:: Records for processing ::
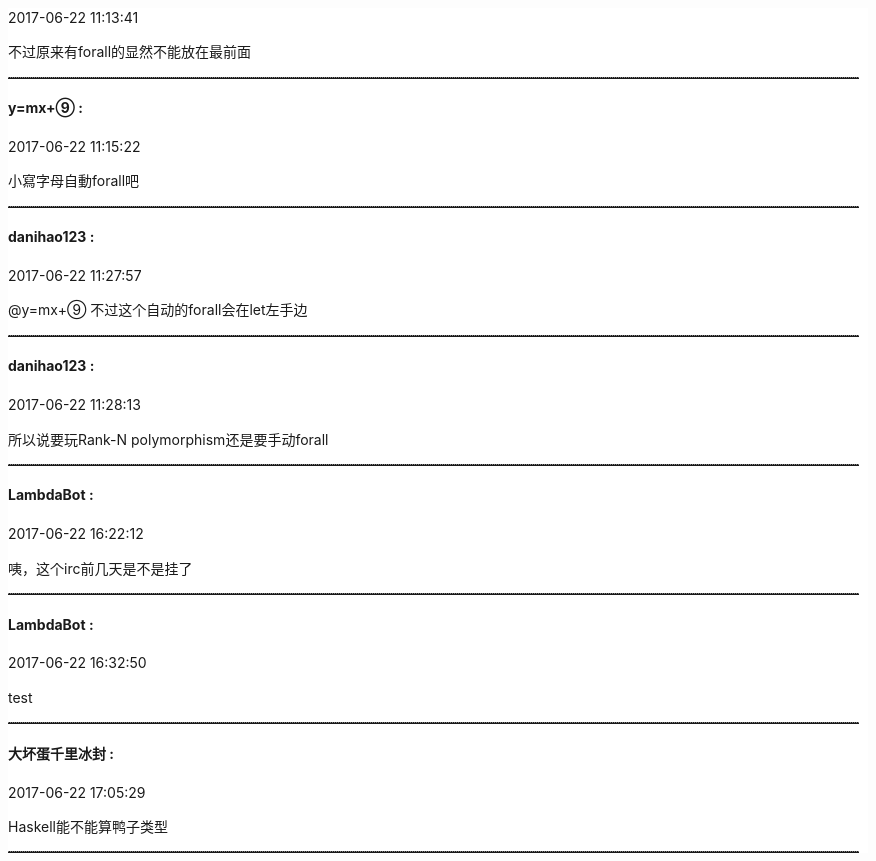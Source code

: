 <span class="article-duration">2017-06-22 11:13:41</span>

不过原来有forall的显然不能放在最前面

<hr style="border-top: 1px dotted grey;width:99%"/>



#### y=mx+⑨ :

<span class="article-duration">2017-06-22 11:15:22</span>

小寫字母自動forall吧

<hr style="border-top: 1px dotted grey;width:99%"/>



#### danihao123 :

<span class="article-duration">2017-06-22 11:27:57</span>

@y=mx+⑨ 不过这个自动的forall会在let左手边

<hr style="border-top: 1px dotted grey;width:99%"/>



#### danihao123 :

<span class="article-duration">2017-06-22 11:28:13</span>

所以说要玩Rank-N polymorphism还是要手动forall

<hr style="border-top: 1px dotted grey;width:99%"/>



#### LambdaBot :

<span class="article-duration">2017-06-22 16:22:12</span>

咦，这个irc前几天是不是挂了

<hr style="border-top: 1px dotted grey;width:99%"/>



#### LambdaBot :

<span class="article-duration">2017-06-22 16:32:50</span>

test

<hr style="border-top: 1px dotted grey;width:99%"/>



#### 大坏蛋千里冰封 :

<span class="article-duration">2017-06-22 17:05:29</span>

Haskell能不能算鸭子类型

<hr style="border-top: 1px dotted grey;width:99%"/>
:::
:: Records for processing ::
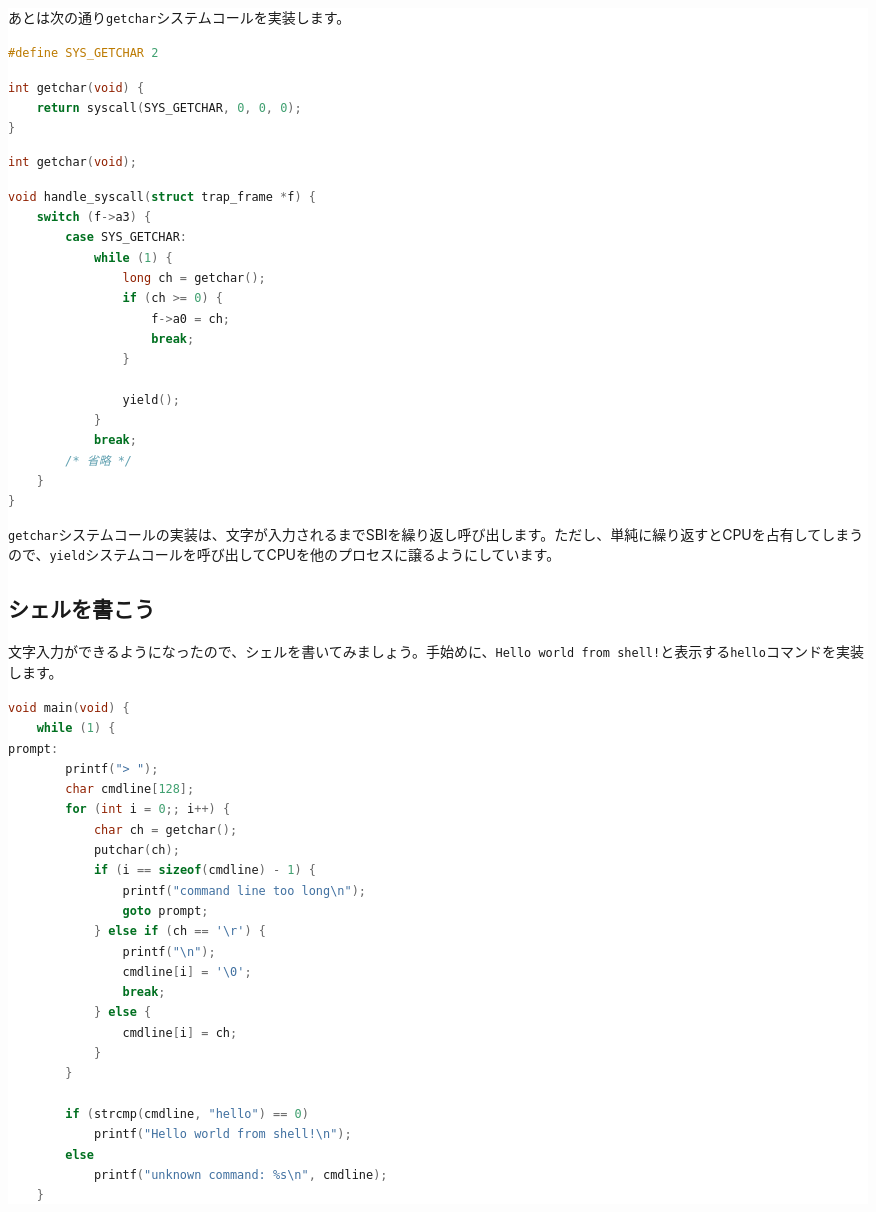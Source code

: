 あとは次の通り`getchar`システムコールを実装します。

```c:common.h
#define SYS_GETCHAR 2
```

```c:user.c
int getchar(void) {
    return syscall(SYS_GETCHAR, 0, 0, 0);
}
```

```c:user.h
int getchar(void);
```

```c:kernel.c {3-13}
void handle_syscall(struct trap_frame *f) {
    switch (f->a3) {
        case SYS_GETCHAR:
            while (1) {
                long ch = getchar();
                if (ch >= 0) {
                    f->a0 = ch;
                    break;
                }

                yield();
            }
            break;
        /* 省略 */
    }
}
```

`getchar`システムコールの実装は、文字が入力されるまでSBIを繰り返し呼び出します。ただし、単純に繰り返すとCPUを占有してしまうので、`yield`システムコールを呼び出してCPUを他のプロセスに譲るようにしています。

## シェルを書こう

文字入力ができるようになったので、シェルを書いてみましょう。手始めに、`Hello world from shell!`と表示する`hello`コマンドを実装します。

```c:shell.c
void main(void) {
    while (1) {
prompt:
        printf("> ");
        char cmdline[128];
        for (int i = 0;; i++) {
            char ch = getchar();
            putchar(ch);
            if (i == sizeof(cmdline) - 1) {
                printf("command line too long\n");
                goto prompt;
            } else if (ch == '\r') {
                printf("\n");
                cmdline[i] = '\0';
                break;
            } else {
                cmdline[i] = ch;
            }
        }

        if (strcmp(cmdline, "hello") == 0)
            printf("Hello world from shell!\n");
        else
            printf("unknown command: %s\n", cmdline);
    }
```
:::
:: Records for processing ::
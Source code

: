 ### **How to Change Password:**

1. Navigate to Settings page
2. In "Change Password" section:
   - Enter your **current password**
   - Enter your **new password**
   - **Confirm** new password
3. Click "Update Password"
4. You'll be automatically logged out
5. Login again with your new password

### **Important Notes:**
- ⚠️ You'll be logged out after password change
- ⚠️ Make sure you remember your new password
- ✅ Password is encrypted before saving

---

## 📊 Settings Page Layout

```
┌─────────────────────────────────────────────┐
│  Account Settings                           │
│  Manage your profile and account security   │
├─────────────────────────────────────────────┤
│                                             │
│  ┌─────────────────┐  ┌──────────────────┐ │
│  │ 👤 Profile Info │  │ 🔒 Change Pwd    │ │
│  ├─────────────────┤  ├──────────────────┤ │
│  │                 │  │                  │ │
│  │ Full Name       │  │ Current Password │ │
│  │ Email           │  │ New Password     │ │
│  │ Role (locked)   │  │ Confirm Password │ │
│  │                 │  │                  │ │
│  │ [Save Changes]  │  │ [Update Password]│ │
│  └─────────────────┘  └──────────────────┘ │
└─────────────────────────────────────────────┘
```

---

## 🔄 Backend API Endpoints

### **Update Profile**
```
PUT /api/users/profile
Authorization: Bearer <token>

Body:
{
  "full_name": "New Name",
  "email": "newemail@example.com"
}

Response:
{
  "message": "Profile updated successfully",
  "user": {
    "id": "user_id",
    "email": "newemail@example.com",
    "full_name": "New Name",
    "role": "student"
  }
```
:::
**Directions for this task:** Your answer should consist of copies of the lines above that include the string "article".

**Answer to this exercise:**
: <span class="article-duration">2017-06-22 11:13:41</span>
<span class="article-duration">2017-06-22 11:15:22</span>
<span class="article-duration">2017-06-22 11:27:57</span>
<span class="article-duration">2017-06-22 11:28:13</span>
<span class="article-duration">2017-06-22 16:22:12</span>
<span class="article-duration">2017-06-22 16:32:50</span>
<span class="article-duration">2017-06-22 17:05:29</span>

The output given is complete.